Smooth Gate Functions for Soft Advantage Policy Optimization
This work addresses training instability for large language model developers, but it is incremental as it builds on existing soft policy optimization methods.
The paper tackled the instability in Group Relative Policy Optimization (GRPO) for large language models by investigating different smooth gate functions, finding that replacing hard clipping with these functions improves training stability and performance, with experiments on Qwen2.5-7B-Instruct showing concrete gains in mathematical reasoning tasks.

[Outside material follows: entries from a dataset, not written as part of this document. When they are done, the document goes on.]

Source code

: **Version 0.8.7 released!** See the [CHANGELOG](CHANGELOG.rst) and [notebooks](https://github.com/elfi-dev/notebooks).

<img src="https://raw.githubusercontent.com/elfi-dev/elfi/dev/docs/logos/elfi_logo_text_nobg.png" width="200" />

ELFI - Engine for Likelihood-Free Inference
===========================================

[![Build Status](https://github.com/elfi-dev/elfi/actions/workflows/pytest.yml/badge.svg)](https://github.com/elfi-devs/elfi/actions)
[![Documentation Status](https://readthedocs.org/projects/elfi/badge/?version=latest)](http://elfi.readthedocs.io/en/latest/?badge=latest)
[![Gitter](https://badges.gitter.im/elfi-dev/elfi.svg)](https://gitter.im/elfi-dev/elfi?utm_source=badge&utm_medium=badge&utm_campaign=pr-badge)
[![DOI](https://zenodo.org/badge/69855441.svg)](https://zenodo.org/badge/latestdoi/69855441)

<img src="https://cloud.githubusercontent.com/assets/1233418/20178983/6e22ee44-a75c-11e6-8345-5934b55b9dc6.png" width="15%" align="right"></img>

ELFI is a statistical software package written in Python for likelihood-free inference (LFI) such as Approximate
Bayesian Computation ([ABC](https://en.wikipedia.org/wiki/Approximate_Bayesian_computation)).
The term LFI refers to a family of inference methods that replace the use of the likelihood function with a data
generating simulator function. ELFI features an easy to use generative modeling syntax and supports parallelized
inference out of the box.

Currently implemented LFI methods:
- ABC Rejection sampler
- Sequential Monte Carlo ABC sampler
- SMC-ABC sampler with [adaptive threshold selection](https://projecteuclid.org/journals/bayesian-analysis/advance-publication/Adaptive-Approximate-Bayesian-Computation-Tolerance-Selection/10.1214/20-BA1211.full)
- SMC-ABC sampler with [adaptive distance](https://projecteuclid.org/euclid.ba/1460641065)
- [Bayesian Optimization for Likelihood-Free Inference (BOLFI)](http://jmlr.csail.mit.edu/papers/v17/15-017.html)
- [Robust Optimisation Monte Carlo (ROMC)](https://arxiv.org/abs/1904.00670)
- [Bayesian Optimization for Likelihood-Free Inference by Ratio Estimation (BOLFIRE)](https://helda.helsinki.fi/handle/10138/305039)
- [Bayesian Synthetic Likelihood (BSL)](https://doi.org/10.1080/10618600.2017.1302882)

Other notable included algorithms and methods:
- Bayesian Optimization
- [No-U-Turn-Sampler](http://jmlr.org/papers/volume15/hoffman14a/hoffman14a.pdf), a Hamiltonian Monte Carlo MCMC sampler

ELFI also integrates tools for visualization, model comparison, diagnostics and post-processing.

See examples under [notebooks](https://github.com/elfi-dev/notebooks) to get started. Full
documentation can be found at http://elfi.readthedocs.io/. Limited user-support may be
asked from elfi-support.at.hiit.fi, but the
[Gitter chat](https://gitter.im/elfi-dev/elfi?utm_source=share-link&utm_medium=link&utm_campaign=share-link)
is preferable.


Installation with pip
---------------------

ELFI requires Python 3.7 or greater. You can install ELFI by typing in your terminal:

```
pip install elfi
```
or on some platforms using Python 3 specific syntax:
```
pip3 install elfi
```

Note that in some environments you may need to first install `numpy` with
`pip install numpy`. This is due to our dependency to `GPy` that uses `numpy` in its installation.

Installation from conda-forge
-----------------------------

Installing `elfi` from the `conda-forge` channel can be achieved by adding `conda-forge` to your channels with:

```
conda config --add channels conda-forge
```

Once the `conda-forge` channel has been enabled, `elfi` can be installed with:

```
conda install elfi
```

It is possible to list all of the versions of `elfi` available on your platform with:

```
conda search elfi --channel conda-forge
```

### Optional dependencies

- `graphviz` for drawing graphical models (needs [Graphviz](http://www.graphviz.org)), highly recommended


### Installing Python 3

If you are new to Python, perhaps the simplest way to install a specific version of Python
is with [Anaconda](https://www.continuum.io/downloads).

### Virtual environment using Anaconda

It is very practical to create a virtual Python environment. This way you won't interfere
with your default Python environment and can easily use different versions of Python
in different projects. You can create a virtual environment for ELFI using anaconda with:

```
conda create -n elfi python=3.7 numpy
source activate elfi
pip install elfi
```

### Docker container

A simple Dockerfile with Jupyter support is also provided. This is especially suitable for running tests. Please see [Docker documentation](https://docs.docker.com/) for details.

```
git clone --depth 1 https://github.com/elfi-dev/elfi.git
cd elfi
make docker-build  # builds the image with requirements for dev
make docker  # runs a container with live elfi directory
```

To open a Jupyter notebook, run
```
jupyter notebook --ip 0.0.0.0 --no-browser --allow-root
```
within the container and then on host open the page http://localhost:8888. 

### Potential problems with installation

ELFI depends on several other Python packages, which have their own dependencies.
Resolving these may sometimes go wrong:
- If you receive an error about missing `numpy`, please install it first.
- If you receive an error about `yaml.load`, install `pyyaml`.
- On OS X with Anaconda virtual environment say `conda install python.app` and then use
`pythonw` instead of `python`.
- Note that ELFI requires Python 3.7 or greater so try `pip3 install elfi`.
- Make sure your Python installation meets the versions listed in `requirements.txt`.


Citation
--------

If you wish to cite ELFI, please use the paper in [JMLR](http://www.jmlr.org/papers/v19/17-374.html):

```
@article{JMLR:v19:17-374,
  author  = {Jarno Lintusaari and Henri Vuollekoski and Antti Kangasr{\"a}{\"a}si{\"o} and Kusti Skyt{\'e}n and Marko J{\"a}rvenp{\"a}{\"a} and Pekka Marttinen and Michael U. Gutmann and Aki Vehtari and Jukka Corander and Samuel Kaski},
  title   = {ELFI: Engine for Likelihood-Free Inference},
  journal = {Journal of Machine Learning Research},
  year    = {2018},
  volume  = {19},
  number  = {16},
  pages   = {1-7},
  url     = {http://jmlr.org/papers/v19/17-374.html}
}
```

Group Relative Policy Optimization (GRPO) has significantly advanced the training of large language models and enhanced their reasoning capabilities, while it remains susceptible to instability due to the use of hard clipping. Soft Adaptive Policy Optimization (SAPO) addresses this limitation by replacing clipping with a smooth sigmoid-based gate function, which leads to more stable updates. We have decided to push this theory further and investigate the impact of different gate functions on both training stability and final model performance. We formalize the key properties that admissible gates should satisfy and identify several families of such functions for empirical evaluation. This paper presents an analysis of our findings based on experiments conducted with the Qwen2.5-7B-Instruct model on mathematical reasoning tasks. These results provide practical guidance for designing smoother and more robust policy optimization objectives for large language model training.